The palm trees are in full bloom, and they’re dropping billions of noxious little sharp-edged, pool-equipment-clogging blossoms and debris into the water. There are four Mexican palms out there. Gerardo the Lawn Dude is not answering the phone—he may be living in Mexico, too, these days. And I’m afraid to even ask the arborist how much he’d charge to climb up there and trim them. If he’d even do it (he probably would not), he’d no doubt charge seventy-five or a hundred dollars bucks apiece. Just now, I’m not willing to part with several hundred dollars of my emergency cushion. Not unless it’s for a real emergency. It doesn’t look like the palm trees are going to get cleaned up. Nor is Harvey going to get fixed anytime soon.

So, I had in mind to buy one of those in-line leaf canisters, figuring it wouldn’t cost much to plug the thing in to the vacuum hose, where it would run interference for the pump pot and spare some wear and tear on the pump itself while I’m manually vacuuming up the litter. It’ll mean I’ll have to vacuum the pool about every day this summer. But beggars can’t be choosers.

Leslie’s want’s $99 for one of these little guys. At $78, Amazon is underpricing Leslie’s. Not only that, but you can acquire a brand-new one here for the cost of refurbished at Amazon. Or so they say. So, I suppose I’m going to have to kill some time driving around the city searching for something like this. Tomorrow I’ll pass a Home Depot on the way home from campus, assuming I choose to drive the surface streets.
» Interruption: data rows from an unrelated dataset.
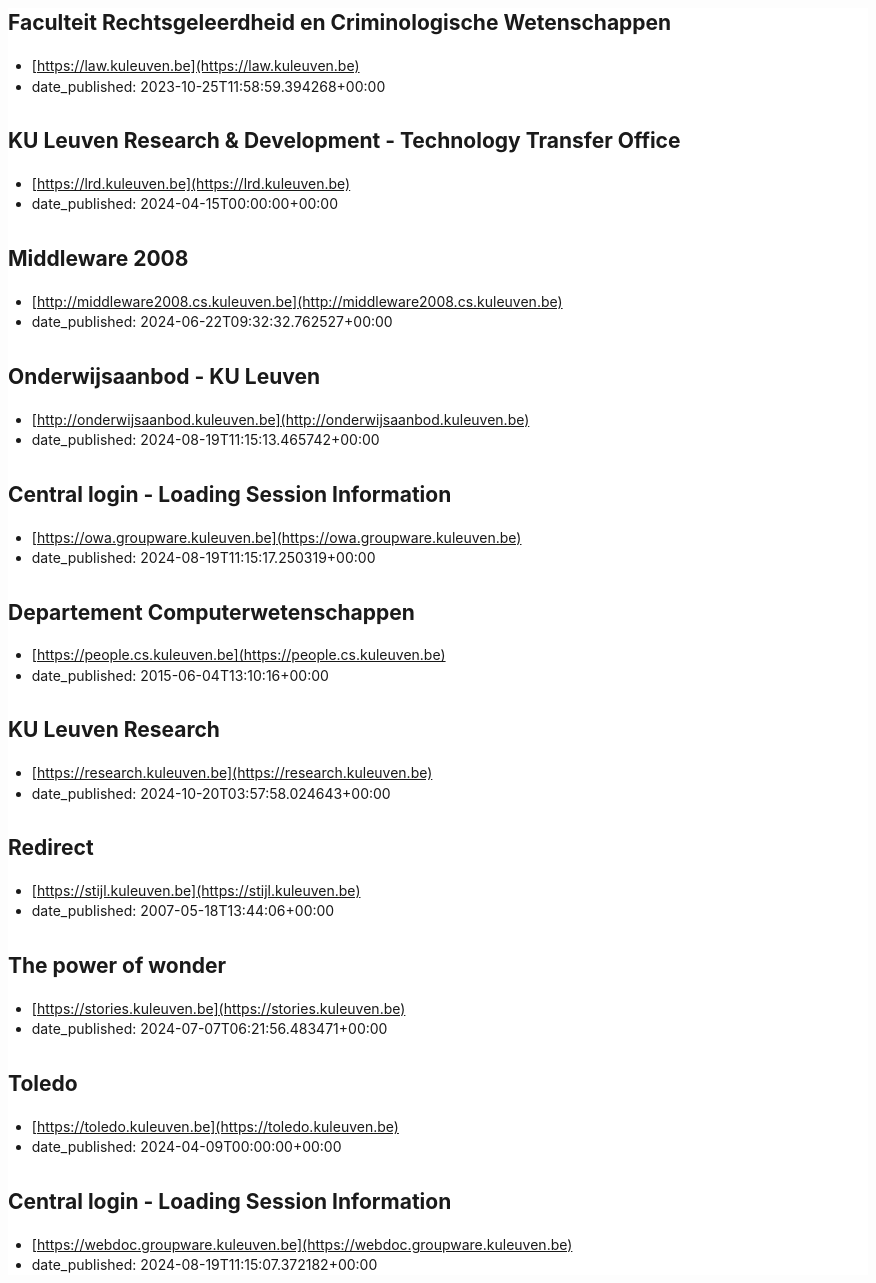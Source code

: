  ## Faculteit Rechtsgeleerdheid en Criminologische Wetenschappen
 - [https://law.kuleuven.be](https://law.kuleuven.be)
 - date_published: 2023-10-25T11:58:59.394268+00:00

 ## KU Leuven Research &amp; Development - Technology Transfer Office
 - [https://lrd.kuleuven.be](https://lrd.kuleuven.be)
 - date_published: 2024-04-15T00:00:00+00:00

 ## Middleware 2008
 - [http://middleware2008.cs.kuleuven.be](http://middleware2008.cs.kuleuven.be)
 - date_published: 2024-06-22T09:32:32.762527+00:00

 ## Onderwijsaanbod - KU Leuven
 - [http://onderwijsaanbod.kuleuven.be](http://onderwijsaanbod.kuleuven.be)
 - date_published: 2024-08-19T11:15:13.465742+00:00

 ## Central login - Loading Session Information
 - [https://owa.groupware.kuleuven.be](https://owa.groupware.kuleuven.be)
 - date_published: 2024-08-19T11:15:17.250319+00:00

 ## Departement Computerwetenschappen
 - [https://people.cs.kuleuven.be](https://people.cs.kuleuven.be)
 - date_published: 2015-06-04T13:10:16+00:00

 ## KU Leuven Research
 - [https://research.kuleuven.be](https://research.kuleuven.be)
 - date_published: 2024-10-20T03:57:58.024643+00:00

 ## Redirect
 - [https://stijl.kuleuven.be](https://stijl.kuleuven.be)
 - date_published: 2007-05-18T13:44:06+00:00

 ## The power of wonder
 - [https://stories.kuleuven.be](https://stories.kuleuven.be)
 - date_published: 2024-07-07T06:21:56.483471+00:00

 ## Toledo
 - [https://toledo.kuleuven.be](https://toledo.kuleuven.be)
 - date_published: 2024-04-09T00:00:00+00:00

 ## Central login - Loading Session Information
 - [https://webdoc.groupware.kuleuven.be](https://webdoc.groupware.kuleuven.be)
 - date_published: 2024-08-19T11:15:07.372182+00:00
A much smaller one can be had for just $37, but given the amount of crud that drops into the pool, I suspect I’ll be needing the larger size. Something called the Aqua Superstore is selling the big one for a mere $64, but this outfit appears to exist mostly online.

{sigh} i can’t afford this…

If the feds don’t override Arizona’s draconian anti-Mexican law (and let’s be frank: it’s Mexicans we’re talking about…few illegal Canadians get picked up in Sheriff Joe’s dragnets), then I guess I’ll have to take the palm trees out. I hate to do that—they’re probably as old as the house, very tall and stately. And nothing else can go into the narrow strip of soil between the pool walls and the block fencing. But I sure can’t afford what white guys charge, nor do I care to deal with the class of men that I’ve run into in that category. The last time I hired gringos, they got into the garage and stole my tools.

Oh, no…wait! That was the pair before the clown who got mad when the German shepherd went after him because he was trying to break into the yard of the old house by jimmying the RV gate. Holy mackerel! I’d put that scumbag out of my mind. He came back after he knew I’d left and vandalized the trees in my backyard—one of the neighbors saw him re-entering the yard. Ripped about a third of the canopy down off the fig tree, and pulled a big limb off one of the ashes. The fig tree never recovered.

They’re just not guys you want to have around. If I can’t find Mexican workers, I’ll do the yard work myself and cut down everything I can’t take care of on my own. That’ll be quite a lot, because I’m too old to thrash around in 100-degree heat.

Guess I can shop around all I want…no matter what, I can’t afford to underwrite the consequences of the haters’ fear of immigrants.